В декабре я не ходил в институт, и первые дни добровольческого движения прошли мимо меня. По газетам я, конечно, знал, что началась война с Финляндией, и мысль об уходе на фронт уже созревала во мне. Сгустился перенасыщенный раствор, нужна была последняя крупинка соли, чтобы он стал кристаллизоваться. Такой крупинкой стал приход Михаила в мою комнату на улице Мархлевского. Я валялся на кушетке и читал какую-то книгу. Поговорили о том о сем, потом Михаил, уже собираясь уходить, как бы между прочим сказал: «А я записался добровольцем на финский фронт». — «Где идет запись?» — «Она уже кончилась. Но если пойти в комитет комсомола, можно успеть». И все. Мы попрощались, а я, проводив приятеля, стал собираться. Меньше чем через час я сидел уже у секретаря вузкома и объяснял ему срочную необходимость посылки меня на фронт. «Хожу на лыжах, стреляю». Высоких слов мы не произносили, они подразумевались. «Сейчас я тебе напишу записку в райвоенкомат, только поезжай сразу, может быть, смогут воткнуть в список». — И, помолчав, добавил: — «Я тоже поеду, только позже». Свое намерение он выполнил.
С запиской в руках я через полчаса вошел в Сокольнический военкомат. Уже вечерело. Дежурный лейтенант зажег свет, прочел направление и без всяких околичностей внес меня в список. Опять никакой болтовни, все разумелось само собой.
Спустя две недели мы были уже в Подольске, где формировался батальон, а на фронт попали в январе нового, 1940 года. Нас отправили в рейд по тылам противника. Попали в тяжелую обстановку. Повидали такое, что до сих пор мороз по коже, когда вспоминаешь.

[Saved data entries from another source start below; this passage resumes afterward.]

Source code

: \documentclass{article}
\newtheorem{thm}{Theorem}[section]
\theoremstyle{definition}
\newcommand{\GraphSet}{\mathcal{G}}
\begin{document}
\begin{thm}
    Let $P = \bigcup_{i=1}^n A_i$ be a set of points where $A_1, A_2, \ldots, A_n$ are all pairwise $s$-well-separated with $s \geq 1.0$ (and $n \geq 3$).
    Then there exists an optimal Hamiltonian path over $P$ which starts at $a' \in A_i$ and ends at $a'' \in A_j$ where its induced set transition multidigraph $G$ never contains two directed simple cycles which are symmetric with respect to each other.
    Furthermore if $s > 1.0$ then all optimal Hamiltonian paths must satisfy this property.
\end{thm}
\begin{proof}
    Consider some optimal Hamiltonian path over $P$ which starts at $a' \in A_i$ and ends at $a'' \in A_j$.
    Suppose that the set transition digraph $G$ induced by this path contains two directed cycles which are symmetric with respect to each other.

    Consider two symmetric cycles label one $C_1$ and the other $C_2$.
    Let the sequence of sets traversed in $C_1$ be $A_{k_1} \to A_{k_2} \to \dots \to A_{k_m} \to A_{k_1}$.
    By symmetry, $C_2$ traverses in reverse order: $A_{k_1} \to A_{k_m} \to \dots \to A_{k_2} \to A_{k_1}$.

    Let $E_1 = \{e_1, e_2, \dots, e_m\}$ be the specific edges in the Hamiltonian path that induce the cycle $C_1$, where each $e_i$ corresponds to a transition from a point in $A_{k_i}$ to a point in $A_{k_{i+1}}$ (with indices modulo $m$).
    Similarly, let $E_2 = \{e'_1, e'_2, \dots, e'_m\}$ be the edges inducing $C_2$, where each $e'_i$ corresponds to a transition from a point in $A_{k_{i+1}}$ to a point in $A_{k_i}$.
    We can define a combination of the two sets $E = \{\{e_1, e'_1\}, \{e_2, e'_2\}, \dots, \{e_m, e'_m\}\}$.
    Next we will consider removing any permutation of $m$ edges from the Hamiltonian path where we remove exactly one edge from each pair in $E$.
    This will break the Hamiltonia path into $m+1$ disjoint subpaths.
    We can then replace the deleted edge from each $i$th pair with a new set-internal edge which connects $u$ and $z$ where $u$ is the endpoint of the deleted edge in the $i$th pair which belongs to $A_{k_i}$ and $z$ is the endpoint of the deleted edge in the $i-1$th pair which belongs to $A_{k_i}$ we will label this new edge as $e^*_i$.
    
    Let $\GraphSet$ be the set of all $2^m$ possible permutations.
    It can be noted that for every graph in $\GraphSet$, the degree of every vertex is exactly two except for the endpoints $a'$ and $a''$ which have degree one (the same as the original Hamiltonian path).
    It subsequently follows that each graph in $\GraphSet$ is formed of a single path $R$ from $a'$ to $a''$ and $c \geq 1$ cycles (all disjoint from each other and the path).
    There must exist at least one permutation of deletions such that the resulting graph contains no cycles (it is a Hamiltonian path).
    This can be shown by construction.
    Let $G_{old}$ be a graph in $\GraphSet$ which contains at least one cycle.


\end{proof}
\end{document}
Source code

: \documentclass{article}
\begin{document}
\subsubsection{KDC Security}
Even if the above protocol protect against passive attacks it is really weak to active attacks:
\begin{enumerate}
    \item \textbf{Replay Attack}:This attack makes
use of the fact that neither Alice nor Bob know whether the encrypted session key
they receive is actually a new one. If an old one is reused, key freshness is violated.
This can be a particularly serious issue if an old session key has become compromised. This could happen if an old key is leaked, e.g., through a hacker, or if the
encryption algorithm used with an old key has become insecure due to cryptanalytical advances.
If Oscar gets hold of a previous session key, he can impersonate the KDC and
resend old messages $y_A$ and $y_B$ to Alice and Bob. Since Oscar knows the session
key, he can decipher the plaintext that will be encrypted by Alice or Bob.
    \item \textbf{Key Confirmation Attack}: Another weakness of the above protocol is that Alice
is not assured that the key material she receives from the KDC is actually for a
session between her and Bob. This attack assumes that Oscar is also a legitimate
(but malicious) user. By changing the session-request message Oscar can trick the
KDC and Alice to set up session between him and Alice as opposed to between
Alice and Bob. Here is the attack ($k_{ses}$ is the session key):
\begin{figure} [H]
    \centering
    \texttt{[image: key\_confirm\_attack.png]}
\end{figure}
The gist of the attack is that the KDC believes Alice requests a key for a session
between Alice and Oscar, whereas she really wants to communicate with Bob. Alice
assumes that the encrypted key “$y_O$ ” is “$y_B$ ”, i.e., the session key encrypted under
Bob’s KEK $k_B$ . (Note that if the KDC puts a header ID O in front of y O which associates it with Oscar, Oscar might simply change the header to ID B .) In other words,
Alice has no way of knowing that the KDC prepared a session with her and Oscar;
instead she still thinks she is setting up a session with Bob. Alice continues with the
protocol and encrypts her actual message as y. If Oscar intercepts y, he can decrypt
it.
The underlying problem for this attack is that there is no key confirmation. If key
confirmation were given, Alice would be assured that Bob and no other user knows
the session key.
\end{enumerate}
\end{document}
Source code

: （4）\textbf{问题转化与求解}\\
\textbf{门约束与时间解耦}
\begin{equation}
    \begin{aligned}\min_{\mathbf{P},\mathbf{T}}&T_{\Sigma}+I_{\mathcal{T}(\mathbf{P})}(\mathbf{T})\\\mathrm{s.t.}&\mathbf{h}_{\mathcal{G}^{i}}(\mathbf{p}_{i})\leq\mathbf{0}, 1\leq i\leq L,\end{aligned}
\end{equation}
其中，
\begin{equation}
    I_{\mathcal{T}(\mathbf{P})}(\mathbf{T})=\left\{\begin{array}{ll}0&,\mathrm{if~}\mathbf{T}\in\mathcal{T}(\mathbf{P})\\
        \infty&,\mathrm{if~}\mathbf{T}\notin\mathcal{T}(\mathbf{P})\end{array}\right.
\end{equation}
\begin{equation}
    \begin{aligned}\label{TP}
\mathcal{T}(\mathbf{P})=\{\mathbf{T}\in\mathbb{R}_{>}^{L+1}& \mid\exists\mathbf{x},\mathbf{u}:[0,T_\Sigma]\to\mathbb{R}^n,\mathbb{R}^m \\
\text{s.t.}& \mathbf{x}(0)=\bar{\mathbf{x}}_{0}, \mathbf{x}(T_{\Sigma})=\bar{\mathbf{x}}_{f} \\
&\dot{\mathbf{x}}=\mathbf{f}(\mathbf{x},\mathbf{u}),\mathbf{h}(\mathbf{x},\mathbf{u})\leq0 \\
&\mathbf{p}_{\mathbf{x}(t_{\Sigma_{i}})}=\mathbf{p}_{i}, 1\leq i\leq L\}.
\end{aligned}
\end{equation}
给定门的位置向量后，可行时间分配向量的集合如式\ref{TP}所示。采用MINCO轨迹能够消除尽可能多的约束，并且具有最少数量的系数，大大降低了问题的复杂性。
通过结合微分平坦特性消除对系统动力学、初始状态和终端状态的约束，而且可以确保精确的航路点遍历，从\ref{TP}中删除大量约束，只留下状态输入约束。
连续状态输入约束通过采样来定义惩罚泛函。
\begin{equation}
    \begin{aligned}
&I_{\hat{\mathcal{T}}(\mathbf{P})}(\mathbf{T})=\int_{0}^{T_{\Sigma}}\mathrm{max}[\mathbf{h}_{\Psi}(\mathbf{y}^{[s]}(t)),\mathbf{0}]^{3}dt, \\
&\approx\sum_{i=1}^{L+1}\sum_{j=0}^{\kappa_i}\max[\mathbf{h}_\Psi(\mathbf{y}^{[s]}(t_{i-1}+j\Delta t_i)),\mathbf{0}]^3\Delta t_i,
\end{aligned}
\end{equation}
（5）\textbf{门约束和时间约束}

Здесь мертвецы стеною за живых!
Унылые и доблестные, черти.
Мы баррикады строили из них,
Обороняясь смертью против смерти.
За ними укрываясь от огня,
Я думал о конце без лишней грусти:
Мол, сделают ребята из меня
Вполне надежный для упора бруствер.
Эти стихи я писал уже в госпитале. Оттуда же и послал письмо, которое мне вернул адресат через тридцать с лишним лет. Оно коротко, но, несмотря на сжатость, достаточно полно передает происшедшее.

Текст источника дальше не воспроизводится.